San Luis denies being a political butterfly. In an interview, he says he entered politics as an independent, and became part of NPC for a short while before transferring to LP after the 2010 elections.
“What’s balimbing about that?” San Luis says, using the Filipino term for politicians who jump from one party to another.
In the meantime, challenger Egay San Luis strikes closer at voters' homes. Photo by Fernando Sepe, Jr. for ABS-CBNnews.com
He adds that he is loyal to the party and to President Noynoy Aquino, who he says personally picked him as LP’s candidate for governor in the province.
According to San Luis, the President was dismayed by Ejercito’s frequent tardiness in official meetings. In February, President Aquino himself took a swipe at Ejercito for showing up several hours late at a meeting in Malacanang.
Addressing youth groups in Calamba, San Luis said, “I did not expect the President to say that he chose Egay San Luis because the governor made him wait for 3 hours and a half during a discussion on a big issue like the Laguna Lake.”
“How can I be late? I live in the capitol. This guy is exaggerating,” Ejercito says.
“If ever they call me late, that’s because I’m with other people. I’m no ordinary governor. I’m also an actor. And I’m not just an actor. I am Asiong Salonga and El Presidente, that’s why people, not just from Laguna but from all over the Philippines, come to the capitol,” he adds, referring to his lead roles in recent films.
Ejercito also uses as an ammunition against San Luis the congressman’s past support for former President Gloria Arroyo.
One proof, he says, was San Luis’ endorsement in 2007 of a weak impeachment complaint against Arroyo that he knew was bound to fail, supposedly to prevent the opposition from filing a stronger case since the Constitution allows the filing of only one complaint a year.
“He sabotaged the opposition,” Ejercito says, “in exchange for P250 million.”
San Luis denies getting P250 million from Arroyo. He says he sincerely believed in the impeachment complaint that he endorsed on the House floor.

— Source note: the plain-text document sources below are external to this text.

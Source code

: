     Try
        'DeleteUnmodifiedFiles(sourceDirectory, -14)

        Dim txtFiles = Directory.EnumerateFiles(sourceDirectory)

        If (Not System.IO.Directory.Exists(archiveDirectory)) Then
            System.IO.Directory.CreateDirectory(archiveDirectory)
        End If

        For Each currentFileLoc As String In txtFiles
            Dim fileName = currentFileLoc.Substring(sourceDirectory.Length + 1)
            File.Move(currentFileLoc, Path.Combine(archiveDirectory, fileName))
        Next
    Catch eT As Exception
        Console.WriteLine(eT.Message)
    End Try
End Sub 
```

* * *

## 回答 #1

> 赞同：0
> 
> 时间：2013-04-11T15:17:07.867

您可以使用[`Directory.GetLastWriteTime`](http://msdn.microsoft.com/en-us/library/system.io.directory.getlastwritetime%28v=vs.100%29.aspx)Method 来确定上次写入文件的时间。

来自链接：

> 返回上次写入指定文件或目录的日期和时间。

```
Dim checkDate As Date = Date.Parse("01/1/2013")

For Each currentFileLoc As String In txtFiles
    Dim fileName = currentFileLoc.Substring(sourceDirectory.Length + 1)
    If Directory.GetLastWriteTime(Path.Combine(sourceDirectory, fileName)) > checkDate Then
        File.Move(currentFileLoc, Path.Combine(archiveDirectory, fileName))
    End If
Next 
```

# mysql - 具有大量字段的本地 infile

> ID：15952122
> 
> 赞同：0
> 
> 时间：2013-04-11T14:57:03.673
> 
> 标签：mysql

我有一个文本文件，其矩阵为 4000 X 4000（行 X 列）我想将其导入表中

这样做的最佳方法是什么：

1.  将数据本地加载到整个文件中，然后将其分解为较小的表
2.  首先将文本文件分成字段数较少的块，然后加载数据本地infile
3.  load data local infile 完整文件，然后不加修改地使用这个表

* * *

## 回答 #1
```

“I am the representative of the 4th district, and it is my right and obligation to endorse a complaint if I believe it is right and has basis. I really believed Mrs. Arroyo must be impeached at that time,” San Luis says.
The mudslinging has covered other issues, such as Ejercito’s wealth, San Luis’ almost P200 million loans from 2 banks, who between the two has more posters and tarpaulins all over the province, and even each other’s pastimes.
Ejercito says that while he is busy making movies aside from being a governor, San Luis plays golf and goes to the casino during his spare time.
San Luis vehemently denies this.
“I challenge him,” he says. “If he is able to prove that I go to the casino, I would withdraw my candidacy. But if he can’t prove it, he should resign because he lied to the people.”
It’s all about politics whenever each of them speaks in public, with little or no mention of how they plan to address the province’s problems, like floods from an overflowing Laguna Lake and the needs of residents in some of Laguna’s less developed areas.